On the one hand, Bracketeer qualifies as a kind of light full-document automation, because it requires very little preparation to be done within the documents (most templates can be used as-is), and can be learned in a few minutes.

On the other hand, Bracketeer complements traditional full-document automation, such as Clause9 and ClauseBuddy's Smart Templates. It allows legal teams to limit traditional full-document automation modules to structural parts that require intensive editing, and leave the numerous detailed changes to Bracketeer.

For example, corporate transaction documentation and finance documentation often consist of more than 50 pages, with hundreds if not thousands of options. In a traditional full-document automation approach, template authors would have to create questions to cover all of those individual options.

  • This easily leads to questionnaire fatigue with end-users.

  • In addition, with traditional full-document automation, end-users may suffer from question dissonance, because a certain option may concern such a small detail that the associated question would be quite long or detailed.

When using Bracketeer, template authors can deliberately decide to leave square brackets and highlights within the document that is generated by the system. With the help of Bracketeer, end-users can easily implement hundreds detailed decisions, across the entire document, in a user-friendly way.

  • This avoids questionnaire fatigue, because users don't have to answer a question for each and every detail.

  • This also avoids question dissonance, because end-users can immediately decide which option to choose when seeing that option within the context of the document, instead of as a separate question.

Example

By way of a concrete example, have a look at the 30 calendar days highlighted below:

This option does not represent a major drafting decision that will affect many different paragraphs at once. Instead, it concerns details, of which hundreds can be found in a long legal document.

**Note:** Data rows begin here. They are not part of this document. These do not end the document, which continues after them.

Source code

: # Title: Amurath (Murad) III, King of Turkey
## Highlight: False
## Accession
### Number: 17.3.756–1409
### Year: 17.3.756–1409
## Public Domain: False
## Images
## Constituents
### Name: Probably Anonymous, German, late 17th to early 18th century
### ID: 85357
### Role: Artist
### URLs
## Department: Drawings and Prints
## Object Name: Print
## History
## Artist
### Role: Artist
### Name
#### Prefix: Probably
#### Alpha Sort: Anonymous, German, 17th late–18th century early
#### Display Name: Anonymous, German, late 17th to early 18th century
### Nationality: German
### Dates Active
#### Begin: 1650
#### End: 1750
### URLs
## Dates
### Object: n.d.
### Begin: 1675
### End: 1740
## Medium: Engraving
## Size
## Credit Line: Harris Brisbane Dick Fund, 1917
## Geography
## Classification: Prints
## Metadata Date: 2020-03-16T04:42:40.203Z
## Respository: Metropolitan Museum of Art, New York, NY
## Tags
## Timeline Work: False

If you would have to formulate a question for it, you would probably have to give a lot of context to the end-user (e.g., "Number of days granted to the existing shareholders to submit a claim in case of misrepresentation or warranty breach that was notified by an investor?"). Such question easily takes up half a paragraph, while many legal practitioners will be able to immediately decide whether to change the default number 30 when seeing the context.